**Problem details:** Type out each record word for word. Pictures stay out.
*** Opening Records provided ***
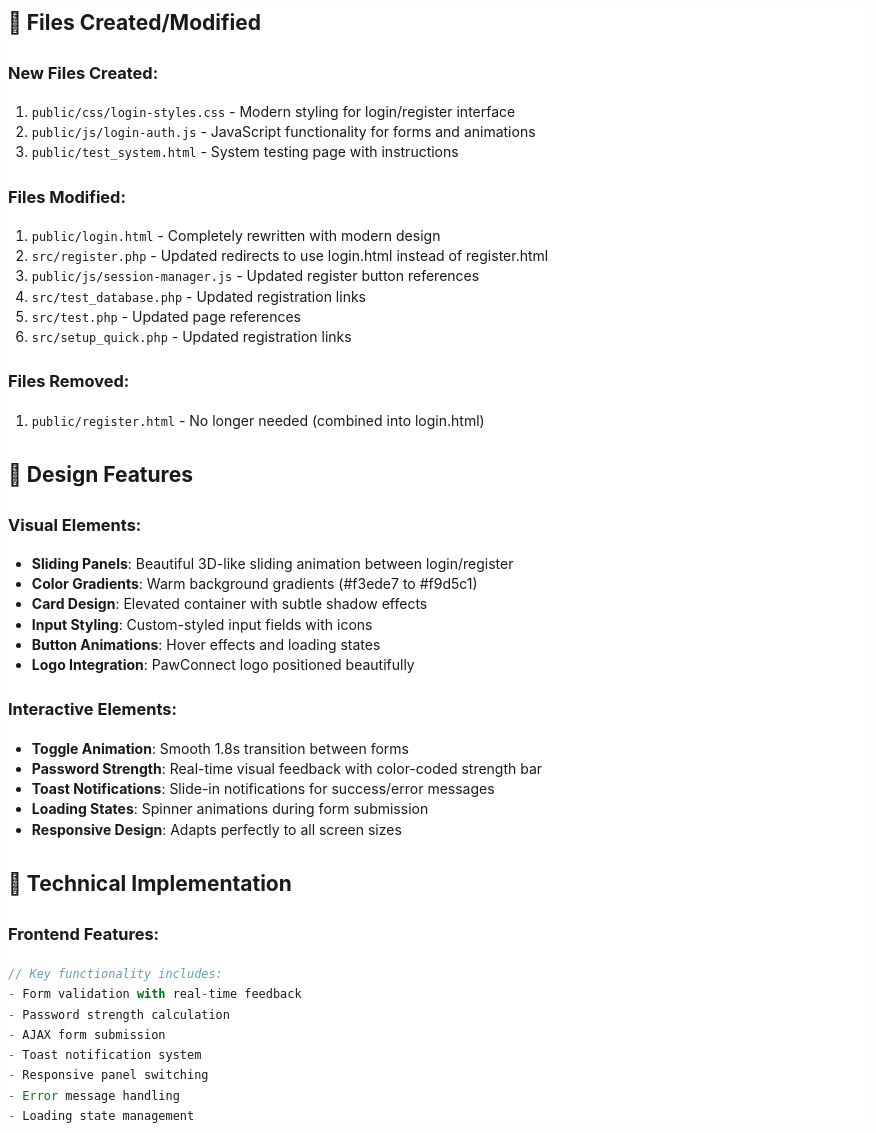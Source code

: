 ## 📁 Files Created/Modified

### New Files Created:
1. `public/css/login-styles.css` - Modern styling for login/register interface
2. `public/js/login-auth.js` - JavaScript functionality for forms and animations
3. `public/test_system.html` - System testing page with instructions

### Files Modified:
1. `public/login.html` - Completely rewritten with modern design
2. `src/register.php` - Updated redirects to use login.html instead of register.html
3. `public/js/session-manager.js` - Updated register button references
4. `src/test_database.php` - Updated registration links
5. `src/test.php` - Updated page references
6. `src/setup_quick.php` - Updated registration links

### Files Removed:
1. `public/register.html` - No longer needed (combined into login.html)

## 🎨 Design Features

### Visual Elements:
- **Sliding Panels**: Beautiful 3D-like sliding animation between login/register
- **Color Gradients**: Warm background gradients (#f3ede7 to #f9d5c1)
- **Card Design**: Elevated container with subtle shadow effects
- **Input Styling**: Custom-styled input fields with icons
- **Button Animations**: Hover effects and loading states
- **Logo Integration**: PawConnect logo positioned beautifully

### Interactive Elements:
- **Toggle Animation**: Smooth 1.8s transition between forms
- **Password Strength**: Real-time visual feedback with color-coded strength bar
- **Toast Notifications**: Slide-in notifications for success/error messages
- **Loading States**: Spinner animations during form submission
- **Responsive Design**: Adapts perfectly to all screen sizes

## 🔧 Technical Implementation

### Frontend Features:
```javascript
// Key functionality includes:
- Form validation with real-time feedback
- Password strength calculation
- AJAX form submission
- Toast notification system
- Responsive panel switching
- Error message handling
- Loading state management
```
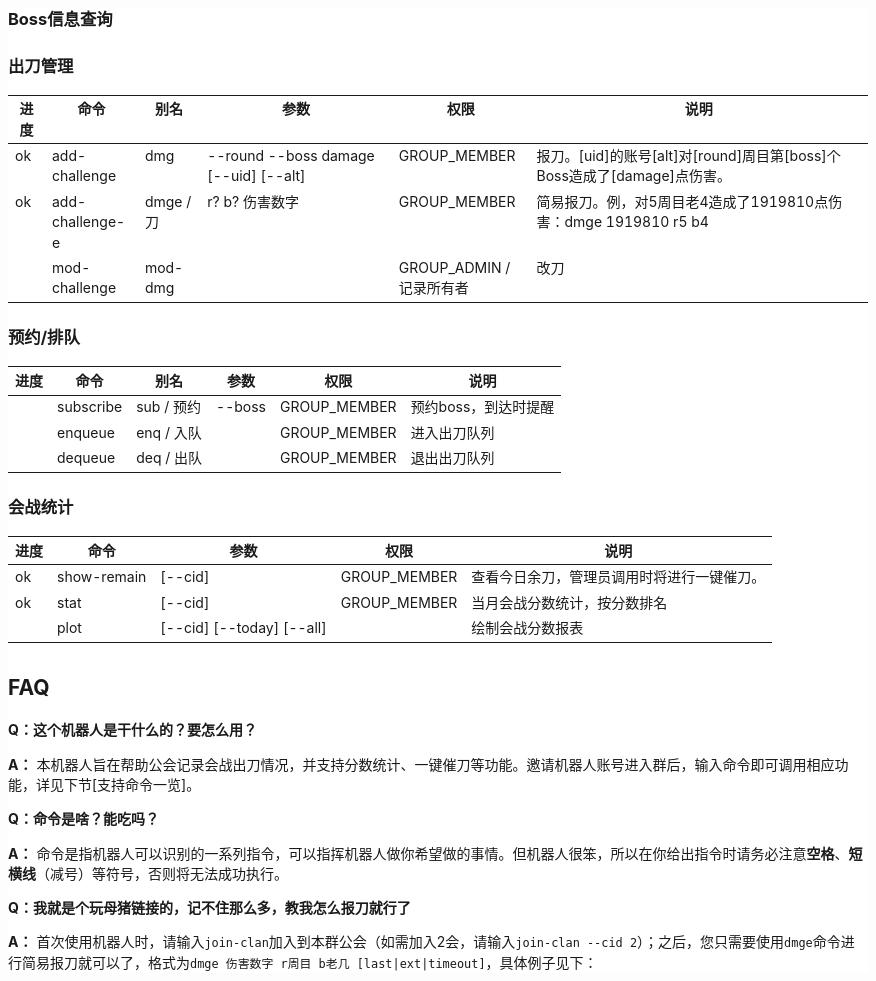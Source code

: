 ### Boss信息查询



### 出刀管理

|进度| 命令                | 别名 | 参数                                  | 权限         | 说明                                                         |
|--| ------------------- |----| ------------------------------------- | ------------ | ------------------------------------------------------------ |
|ok| add-challenge |dmg| --round --boss damage [--uid] [--alt] | GROUP_MEMBER | 报刀。[uid]的账号[alt]对[round]周目第[boss]个Boss造成了[damage]点伤害。 |
|ok| add-challenge-e |dmge / 刀| r? b? 伤害数字                        | GROUP_MEMBER | 简易报刀。例，对5周目老4造成了1919810点伤害：dmge 1919810 r5 b4      |
|| mod-challenge   | mod-dmg |                                      | GROUP_ADMIN / 记录所有者 | 改刀                                                         |

### 预约/排队

| 进度 | 命令     | 别名 | 参数 | 权限         | 说明                 |
| ---- | -------|-- | ---- | ------------ | -------------------- |
|      | subscribe |sub / 预约| --boss | GROUP_MEMBER | 预约boss，到达时提醒 |
|      | enqueue   |enq / 入队|      | GROUP_MEMBER | 进入出刀队列 |
|      | dequeue   | deq / 出队 |     | GROUP_MEMBER | 退出出刀队列 |





### 会战统计

|进度| 命令        | 参数              | 权限         | 说明                                       |
|-| ----------- | ----------------- | ------------ | ------------------------------------------ |
|ok| show-remain | [--cid]           | GROUP_MEMBER | 查看今日余刀，管理员调用时将进行一键催刀。 |
|ok| stat        | [--cid]           | GROUP_MEMBER | 当月会战分数统计，按分数排名               |
|| plot        | [--cid] [--today] [--all] |              | 绘制会战分数报表                           |





## FAQ

**Q：这个机器人是干什么的？要怎么用？**

**A：** 本机器人旨在帮助公会记录会战出刀情况，并支持分数统计、一键催刀等功能。邀请机器人账号进入群后，输入命令即可调用相应功能，详见下节[支持命令一览]。

**Q：命令是啥？能吃吗？**

**A：** 命令是指机器人可以识别的一系列指令，可以指挥机器人做你希望做的事情。但机器人很笨，所以在你给出指令时请务必注意**空格**、**短横线**（减号）等符号，否则将无法成功执行。

**Q：我就是个玩母猪链接的，记不住那么多，教我怎么报刀就行了**

**A：** 首次使用机器人时，请输入`join-clan`加入到本群公会（如需加入2会，请输入`join-clan --cid 2`）；之后，您只需要使用`dmge`命令进行简易报刀就可以了，格式为`dmge 伤害数字 r周目 b老几 [last|ext|timeout]`，具体例子见下：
*** Closing Records provided ***
**Worked solution:**
Source code

: ## 📁 Files Created/Modified

### New Files Created:
1. `public/css/login-styles.css` - Modern styling for login/register interface
2. `public/js/login-auth.js` - JavaScript functionality for forms and animations
3. `public/test_system.html` - System testing page with instructions

### Files Modified:
1. `public/login.html` - Completely rewritten with modern design
2. `src/register.php` - Updated redirects to use login.html instead of register.html
3. `public/js/session-manager.js` - Updated register button references
4. `src/test_database.php` - Updated registration links
5. `src/test.php` - Updated page references
6. `src/setup_quick.php` - Updated registration links

### Files Removed:
1. `public/register.html` - No longer needed (combined into login.html)

## 🎨 Design Features

### Visual Elements:
- **Sliding Panels**: Beautiful 3D-like sliding animation between login/register
- **Color Gradients**: Warm background gradients (#f3ede7 to #f9d5c1)
- **Card Design**: Elevated container with subtle shadow effects
- **Input Styling**: Custom-styled input fields with icons
- **Button Animations**: Hover effects and loading states
- **Logo Integration**: PawConnect logo positioned beautifully

### Interactive Elements:
- **Toggle Animation**: Smooth 1.8s transition between forms
- **Password Strength**: Real-time visual feedback with color-coded strength bar
- **Toast Notifications**: Slide-in notifications for success/error messages
- **Loading States**: Spinner animations during form submission
- **Responsive Design**: Adapts perfectly to all screen sizes

## 🔧 Technical Implementation

### Frontend Features:
```javascript
// Key functionality includes:
- Form validation with real-time feedback
- Password strength calculation
- AJAX form submission
- Toast notification system
- Responsive panel switching
- Error message handling
- Loading state management
```
Source code

: ### Boss信息查询



### 出刀管理

|进度| 命令                | 别名 | 参数                                  | 权限         | 说明                                                         |
|--| ------------------- |----| ------------------------------------- | ------------ | ------------------------------------------------------------ |
|ok| add-challenge |dmg| --round --boss damage [--uid] [--alt] | GROUP_MEMBER | 报刀。[uid]的账号[alt]对[round]周目第[boss]个Boss造成了[damage]点伤害。 |
|ok| add-challenge-e |dmge / 刀| r? b? 伤害数字                        | GROUP_MEMBER | 简易报刀。例，对5周目老4造成了1919810点伤害：dmge 1919810 r5 b4      |
|| mod-challenge   | mod-dmg |                                      | GROUP_ADMIN / 记录所有者 | 改刀                                                         |

### 预约/排队

| 进度 | 命令     | 别名 | 参数 | 权限         | 说明                 |
| ---- | -------|-- | ---- | ------------ | -------------------- |
|      | subscribe |sub / 预约| --boss | GROUP_MEMBER | 预约boss，到达时提醒 |
|      | enqueue   |enq / 入队|      | GROUP_MEMBER | 进入出刀队列 |
|      | dequeue   | deq / 出队 |     | GROUP_MEMBER | 退出出刀队列 |





### 会战统计

|进度| 命令        | 参数              | 权限         | 说明                                       |
|-| ----------- | ----------------- | ------------ | ------------------------------------------ |
|ok| show-remain | [--cid]           | GROUP_MEMBER | 查看今日余刀，管理员调用时将进行一键催刀。 |
|ok| stat        | [--cid]           | GROUP_MEMBER | 当月会战分数统计，按分数排名               |
|| plot        | [--cid] [--today] [--all] |              | 绘制会战分数报表                           |





## FAQ

**Q：这个机器人是干什么的？要怎么用？**

**A：** 本机器人旨在帮助公会记录会战出刀情况，并支持分数统计、一键催刀等功能。邀请机器人账号进入群后，输入命令即可调用相应功能，详见下节[支持命令一览]。

**Q：命令是啥？能吃吗？**

**A：** 命令是指机器人可以识别的一系列指令，可以指挥机器人做你希望做的事情。但机器人很笨，所以在你给出指令时请务必注意**空格**、**短横线**（减号）等符号，否则将无法成功执行。

**Q：我就是个玩母猪链接的，记不住那么多，教我怎么报刀就行了**

**A：** 首次使用机器人时，请输入`join-clan`加入到本群公会（如需加入2会，请输入`join-clan --cid 2`）；之后，您只需要使用`dmge`命令进行简易报刀就可以了，格式为`dmge 伤害数字 r周目 b老几 [last|ext|timeout]`，具体例子见下：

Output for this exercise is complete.